* BRIEF:
Your answer must consist only of the lines from the start of the entries through the line that holds "Running the JAR", copied exactly, with no pictures.

:: DATA PROVIDED ::

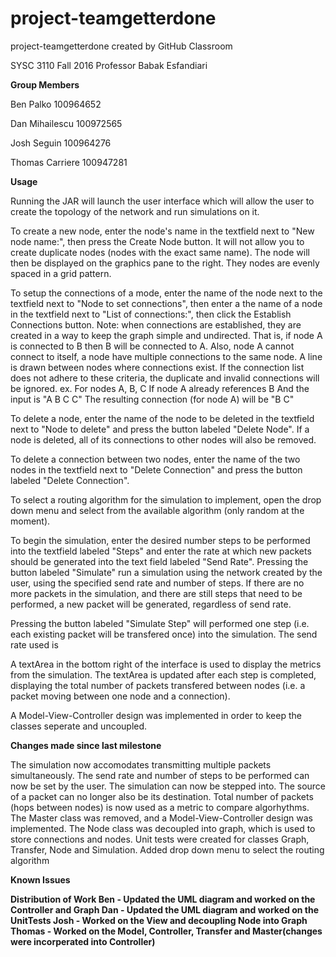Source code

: # project-teamgetterdone
project-teamgetterdone created by GitHub Classroom

SYSC 3110 Fall 2016
Professor Babak Esfandiari

<B>Group Members </B>

Ben Palko 100964652

Dan Mihailescu	100972565

Josh Seguin	100964276

Thomas Carriere 100947281

<B>Usage</B>

Running the JAR will launch the user interface which will allow the user to create the topology of the network and run simulations on it.

To create a new node, enter the node's name in the textfield next to "New node name:", then press the Create Node button.
It will not allow you to create duplicate nodes (nodes with the exact same name). The node will then be displayed on the graphics pane to the right. They nodes are evenly spaced in a grid pattern.

To setup the connections of a mode, enter the name of the node next to the textfield next to "Node to set connections",
then enter a the name of a node in the textfield next to "List of connections:", then click the Establish Connections button.
Note: when connections are established, they are created in a way to keep the graph simple and undirected.
That is, if node A is connected to B then B will be connected to A. Also, node A cannot connect to itself, a node have multiple connections to the same node. A line is drawn between nodes where connections exist.
If the connection list does not adhere to these criteria, the duplicate and invalid connections will be ignored.
ex.
For nodes A, B, C
If node A already references B 
And the input is "A B C C"
The resulting connection (for node A) will be "B C"

To delete a node, enter the name of the node to be deleted in the textfield next to "Node to delete" and press the button labeled "Delete Node". If a node is deleted, all of its connections to other nodes will also be removed.

To delete a connection between two nodes, enter the name of the two nodes in the textfield next to "Delete Connection" and press the button labeled "Delete Connection".

To select a routing algorithm for the simulation to implement, open the drop down menu and select from the available algorithm (only random at the moment).

To begin the simulation, enter the desired number steps to be performed into the textfield labeled "Steps" and enter the rate at which new packets should be generated into the text field labeled "Send Rate". Pressing the button labeled "Simulate" run a simulation using the network created by the user, using the specified send rate and number of steps. If there are no more packets in the simulation, and there are still steps that need to be performed, a new packet will be generated, regardless of send rate.

Pressing the button labeled "Simulate Step" will performed one step (i.e. each existing packet will be transfered once) into the simulation. The send rate used is

A textArea in the bottom right of the interface is used to display the metrics from the simulation. The textArea is updated after each step is completed, displaying the total number of packets transfered between nodes (i.e. a packet moving between one node and a connection).

A Model-View-Controller design was implemented in order to keep the classes seperate and uncoupled.

<B>Changes made since last milestone</B>

The simulation now accomodates transmitting multiple packets simultaneously. The send rate and number of steps to be performed can now be set by the user. The simulation can now be stepped into. The source of a packet can no longer also be its destination. Total number of packets (hops between nodes) is now used as a metric to compare algorhythms.
The Master class was removed, and a Model-View-Controller design was implemented. 
The Node class was decoupled into graph, which is used to store connections and nodes.
Unit tests were created for classes Graph, Transfer, Node and Simulation.
Added drop down menu to select the routing algorithm

<B>Known Issues </B>

<B>Distribution of Work<B>
Ben - Updated the UML diagram and worked on the Controller and Graph
Dan - Updated the UML diagram and worked on the UnitTests
Josh - Worked on the View and decoupling Node into Graph
Thomas - Worked on the Model, Controller, Transfer and Master(changes were incorperated into Controller)

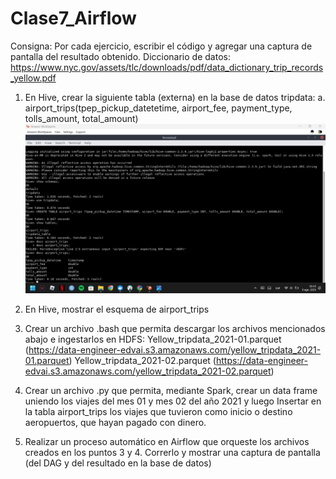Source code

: # Clase7_Airflow 

Consigna: Por cada ejercicio, escribir el código y agregar una captura de pantalla del resultado
obtenido.
Diccionario de datos:
https://www.nyc.gov/assets/tlc/downloads/pdf/data_dictionary_trip_records_yellow.pdf
1. En Hive, crear la siguiente tabla (externa) en la base de datos tripdata:
a. airport_trips(tpep_pickup_datetetime, airport_fee, payment_type, tolls_amount,
total_amount)
![por consola hadoop](/resources/1y2Hive.png)

3. En Hive, mostrar el esquema de airport_trips
4. Crear un archivo .bash que permita descargar los archivos mencionados abajo e
ingestarlos en HDFS:
Yellow_tripdata_2021-01.parquet
(https://data-engineer-edvai.s3.amazonaws.com/yellow_tripdata_2021-01.parquet)
Yellow_tripdata_2021-02.parquet
(https://data-engineer-edvai.s3.amazonaws.com/yellow_tripdata_2021-02.parquet)
5. Crear un archivo .py que permita, mediante Spark, crear un data frame uniendo los
viajes del mes 01 y mes 02 del año 2021 y luego Insertar en la tabla airport_trips los
viajes que tuvieron como inicio o destino aeropuertos, que hayan pagado con dinero.
6. Realizar un proceso automático en Airflow que orqueste los archivos creados en los
puntos 3 y 4. Correrlo y mostrar una captura de pantalla (del DAG y del resultado en la
base de datos) 
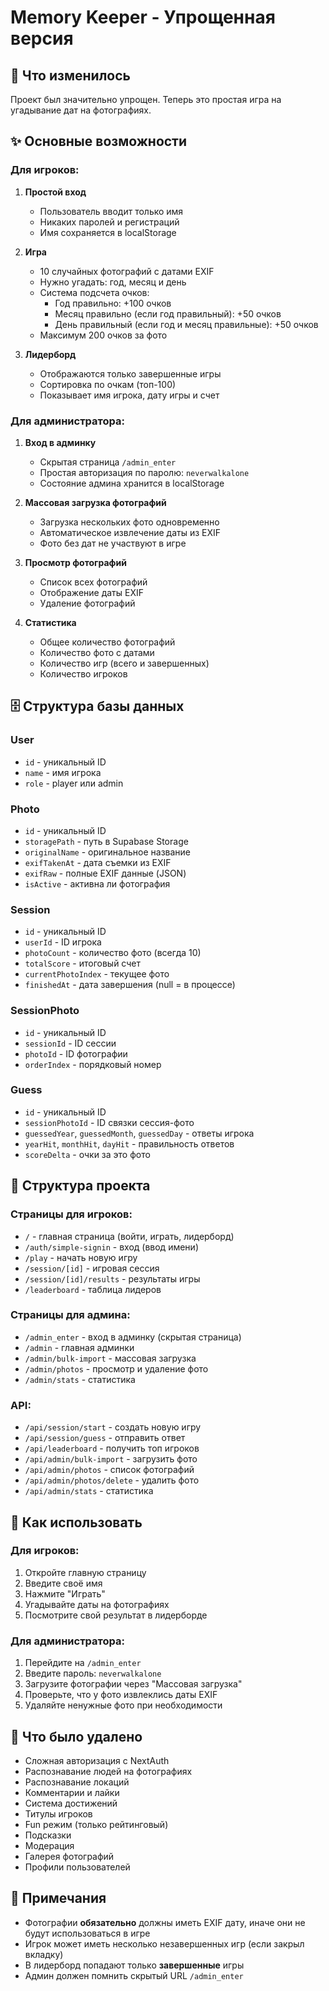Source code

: # Memory Keeper - Упрощенная версия

## 🎯 Что изменилось

Проект был значительно упрощен. Теперь это простая игра на угадывание дат на фотографиях.

## ✨ Основные возможности

### Для игроков:

1. **Простой вход**
   - Пользователь вводит только имя
   - Никаких паролей и регистраций
   - Имя сохраняется в localStorage

2. **Игра**
   - 10 случайных фотографий с датами EXIF
   - Нужно угадать: год, месяц и день
   - Система подсчета очков:
     - Год правильно: +100 очков
     - Месяц правильно (если год правильный): +50 очков
     - День правильный (если год и месяц правильные): +50 очков
   - Максимум 200 очков за фото

3. **Лидерборд**
   - Отображаются только завершенные игры
   - Сортировка по очкам (топ-100)
   - Показывает имя игрока, дату игры и счет

### Для администратора:

1. **Вход в админку**
   - Скрытая страница `/admin_enter`
   - Простая авторизация по паролю: `neverwalkalone`
   - Состояние админа хранится в localStorage

2. **Массовая загрузка фотографий**
   - Загрузка нескольких фото одновременно
   - Автоматическое извлечение даты из EXIF
   - Фото без дат не участвуют в игре

3. **Просмотр фотографий**
   - Список всех фотографий
   - Отображение даты EXIF
   - Удаление фотографий

4. **Статистика**
   - Общее количество фотографий
   - Количество фото с датами
   - Количество игр (всего и завершенных)
   - Количество игроков

## 🗄️ Структура базы данных

### User
- `id` - уникальный ID
- `name` - имя игрока
- `role` - player или admin

### Photo
- `id` - уникальный ID
- `storagePath` - путь в Supabase Storage
- `originalName` - оригинальное название
- `exifTakenAt` - дата съемки из EXIF
- `exifRaw` - полные EXIF данные (JSON)
- `isActive` - активна ли фотография

### Session
- `id` - уникальный ID
- `userId` - ID игрока
- `photoCount` - количество фото (всегда 10)
- `totalScore` - итоговый счет
- `currentPhotoIndex` - текущее фото
- `finishedAt` - дата завершения (null = в процессе)

### SessionPhoto
- `id` - уникальный ID
- `sessionId` - ID сессии
- `photoId` - ID фотографии
- `orderIndex` - порядковый номер

### Guess
- `id` - уникальный ID
- `sessionPhotoId` - ID связки сессия-фото
- `guessedYear`, `guessedMonth`, `guessedDay` - ответы игрока
- `yearHit`, `monthHit`, `dayHit` - правильность ответов
- `scoreDelta` - очки за это фото

## 📁 Структура проекта

### Страницы для игроков:
- `/` - главная страница (войти, играть, лидерборд)
- `/auth/simple-signin` - вход (ввод имени)
- `/play` - начать новую игру
- `/session/[id]` - игровая сессия
- `/session/[id]/results` - результаты игры
- `/leaderboard` - таблица лидеров

### Страницы для админа:
- `/admin_enter` - вход в админку (скрытая страница)
- `/admin` - главная админки
- `/admin/bulk-import` - массовая загрузка
- `/admin/photos` - просмотр и удаление фото
- `/admin/stats` - статистика

### API:
- `/api/session/start` - создать новую игру
- `/api/session/guess` - отправить ответ
- `/api/leaderboard` - получить топ игроков
- `/api/admin/bulk-import` - загрузить фото
- `/api/admin/photos` - список фотографий
- `/api/admin/photos/delete` - удалить фото
- `/api/admin/stats` - статистика

## 🚀 Как использовать

### Для игроков:
1. Откройте главную страницу
2. Введите своё имя
3. Нажмите "Играть"
4. Угадывайте даты на фотографиях
5. Посмотрите свой результат в лидерборде

### Для администратора:
1. Перейдите на `/admin_enter`
2. Введите пароль: `neverwalkalone`
3. Загрузите фотографии через "Массовая загрузка"
4. Проверьте, что у фото извлеклись даты EXIF
5. Удаляйте ненужные фото при необходимости

## 🔄 Что было удалено

- Сложная авторизация с NextAuth
- Распознавание людей на фотографиях
- Распознавание локаций
- Комментарии и лайки
- Система достижений
- Титулы игроков
- Fun режим (только рейтинговый)
- Подсказки
- Модерация
- Галерея фотографий
- Профили пользователей

## 📝 Примечания

- Фотографии **обязательно** должны иметь EXIF дату, иначе они не будут использоваться в игре
- Игрок может иметь несколько незавершенных игр (если закрыл вкладку)
- В лидерборд попадают только **завершенные** игры
- Админ должен помнить скрытый URL `/admin_enter`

:::

* SOLUTION:
Source code

: # project-teamgetterdone
project-teamgetterdone created by GitHub Classroom

SYSC 3110 Fall 2016
Professor Babak Esfandiari

<B>Group Members </B>

Ben Palko 100964652

Dan Mihailescu	100972565

Josh Seguin	100964276

Thomas Carriere 100947281

<B>Usage</B>

Running the JAR will launch the user interface which will allow the user to create the topology of the network and run simulations on it.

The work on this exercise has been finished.